Dan Z wrote:I agree, but my point is that if he's been smart he can live a comfortable middle class lifestyle even if his NBA career fell apart.
With that in mind why not take a chance for a better contract instead of going the safe route? I think there's a good chance he gets a solid deal even if he only has an ok season.
That's clearly what he will likely do and it is what most people do.
So here I'm creating two choices with financially equivalent outcomes (ie, if you add up the range of possibilities * probabilities you get the same value as the early offer). You don't have to use these numbers as what you'd agree on what the fair range of possibilities is, but if you could agree on what a reasonable set of odds are (and there is enough examples of players that you could probably mathematically do this), then comparing:
130M guaranteed is a fair market value hedge to:
1% chance 28M (career ending event happens)

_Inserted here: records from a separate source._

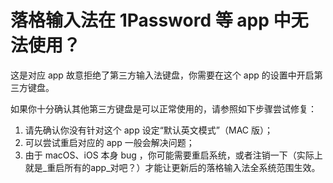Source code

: # 落格输入法在 1Password 等 app 中无法使用？

这是对应 app 故意拒绝了第三方输入法键盘，你需要在这个 app 的设置中开启第三方键盘。

如果你十分确认其他第三方键盘是可以正常使用的，请参照如下步骤尝试修复：

1. 请先确认你没有针对这个 app 设定“默认英文模式”（MAC 版）；
2. 可以尝试重启对应的 app 一般会解决问题；
3. 由于 macOS、iOS 本身 bug ，你可能需要重启系统，或者注销一下（实际上就是_重启所有的app_对吧？）才能让更新后的落格输入法全系统范围生效。
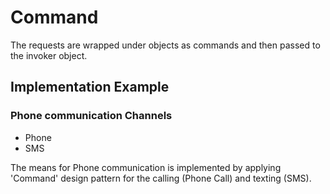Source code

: ﻿# Command

The requests are wrapped under objects as commands and then passed to the invoker object.

## Implementation Example

### Phone communication Channels

- Phone
- SMS

The means for Phone communication is implemented by applying 'Command' design pattern for the calling (Phone Call) and
texting (SMS).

4% chance 70M (significant value change due to poor play / injury / both)
30% chance 130M (on the track he's on now)
40% chance 150M (shows enough improvement that there's an additional 5M by waiting
15% chance 185M (shows big improvement and is near max guy)
If it were me, I would take the hedge. The practical financial outcome of my life is so much higher at 130M vs 28M or 70M and the gap between 150 and 130 is irrelevant, and the gap between 130 and 185 is not nearly as important to me.
But as I noted (and as you would also seem to prefer) the vast majority of players will take the 2nd bucket rather than the first. Young people especially will overlook the dismiss the low odds events of really poor outcomes.
Guys like DeMarcus Cousins and Nerlons Noel are some examples of guys who had chances to sign early and didn't and completely F'd themselves. Not sure that Isaiah Thomas had a chance to sign earlier but another guy who got hurt right before big money.
Bobby Portis is a guy who ended up in the 2nd bucket, the Bulls offered him 4/64 and he's presently signed to break even with that deal over 7 years instead of 4. Dennis Schroder is another guy who turned down an offer from the Lakers and never remotely had a shot at it again.
At any rate, it's high stakes stuff where sometimes you win and sometimes you lose. If Giddey shoots 25% from three this year and doesn't improve his defense, he's probably in that "MLE or less value" bucket. That's not really that absurd of a possibility.
Again, generally with these hedging scenarios, players pass on them and I'm not sure that people ever can agree on the probability table or that the hedges offered are really always fair, but typically, I'd say early extensions usually overpay the player and assume the good outcome.